Neonazis marschieren
am Reichstag auf

Demo Rund 3.000 Rechte zogen am Samstag durch das Regierungsviertel – viel mehr als erwartet

Das waren doch mehr als erwartet: Eine Demonstration von etwa 3.000 Rechtsextremen und Rechtspopulisten ist am Samstag vom Hauptbahnhof zum Brandenburger Tor gezogen. Rund um das Regierungsviertel skandierten sie Parolen wie „Kriminelle Ausländer raus“ und „Wer Deutschland nicht liebt, soll Deutschland verlassen“. Der Protest richtete sich auch gegen Angela Merkels Flüchtlingspolitik. An der Spitze des Zuges prangte ein riesiges Banner mit der Aufschrift „Merkel muss weg!“.

Dass die Rechte in der Hauptstadt so viele Sympathisanten mobilisieren kann, war für viele eine Überraschung. Innensenator Frank Henkel (CDU) hatte nur mit einigen Hundert Teilnehmern gerechnet. Der Aufruf erfolgte vor allem über die sozialen Netzwerke. Die Gruppe namens „Wir für Berlin & Wir für Deutschland“ hatte zu der „Volksdemo“ eingeladen. Zum Anmelder machten die Behörden keine Angaben, da es sich um eine Privatperson handele.

Die Polizei begleitete den rechten Aufmarsch mit einem Großaufgebot. Wer zur Auftakt­kundgebung auf den Bahnhofsvorplatz wollte, wurde nach Waffen und gefährlichen Gegenständen durchsucht. Am frühen Nachmittag hatte sich dort ein Mix aus Neonazis, Rockern und besorgten Bürgern zusammengefunden. Neben zahlreichen Deutschlandfahnen waren auch die Farben der Reichsflagge und das Zeichen der Identitären Bewegung zu sehen.

Als Redner war unter anderem der rechtsextreme Politiker Ignaz Bearth angereist. Der Schweizer forderte die Schließung der europäischen Grenzen. „Wir wollen keine Islamisierung Europas“, sagte er, ohne konkret über Geflüchtete zu sprechen. Die deutschen Regierungsvertreter bezeichnete er als „Volksverräter“. Die Zuhörer bekundeten mit „Wir sind das Volk“-Rufen ihre Zustimmung.

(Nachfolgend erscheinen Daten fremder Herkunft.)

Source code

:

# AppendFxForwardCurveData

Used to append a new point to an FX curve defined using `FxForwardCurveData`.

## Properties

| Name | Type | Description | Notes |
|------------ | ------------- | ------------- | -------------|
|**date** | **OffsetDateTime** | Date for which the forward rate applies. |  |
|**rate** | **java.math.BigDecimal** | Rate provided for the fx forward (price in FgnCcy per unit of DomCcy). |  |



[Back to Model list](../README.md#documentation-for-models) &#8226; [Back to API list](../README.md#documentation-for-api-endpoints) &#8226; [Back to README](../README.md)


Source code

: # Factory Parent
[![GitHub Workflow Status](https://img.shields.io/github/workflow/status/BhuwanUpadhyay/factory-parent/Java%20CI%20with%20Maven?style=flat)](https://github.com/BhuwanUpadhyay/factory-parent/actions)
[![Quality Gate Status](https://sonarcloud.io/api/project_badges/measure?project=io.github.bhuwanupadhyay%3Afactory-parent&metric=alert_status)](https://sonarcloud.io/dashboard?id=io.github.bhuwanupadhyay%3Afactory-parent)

Auf ihrem Marsch trafen die Demonstranten auf mehrere Gegenkundgebungen. Insgesamt nahmen daran etwa 1.000 Menschen teil. Beide Lager waren oft nur durch wenige Meter Absperrung voneinander getrennt. Es kam zu Beleidigungen und vereinzelten Rangeleien. Noch vor dem Eintreffen der Demo wurde eine Gruppe von etwa 200 Menschen von der Polizei daran gehindert, die Route der Rechten zu blockieren. Insgesamt wurden 32 Personen vorübergehend in Gewahrsam genommen.

Ein Gewaltausbruch, wie ihn Köln bei der Demonstration der „Hooligans gegen Salafisten“ vor anderthalb Jahren erlebt hatte, blieb Berlin aber erspart. Die Polizei sprach von einem „weitgehend störungsfreien“ Verlauf. Im Vorfeld hatte die Angst vor einem wütenden Mob auch das rechte Lager aufgewühlt. Die AfD rief ihre Anhänger vorsorglich dazu auf, der Demo fernzubleiben. „Es wäre fatal, wenn es dort plötzlich zu gewalttätigen Ausschreitungen käme und irgendwo AfD-Fahnen auftauchten. Und das am Tag vor den für uns so wichtigen Landtagswahlen!“ Ihre Distanzierung schien man der Partei aber nicht übel zu nehmen. Redner Bearth rief dazu auf, am nächsten Tag für die Rechtspopulisten zu stimmen.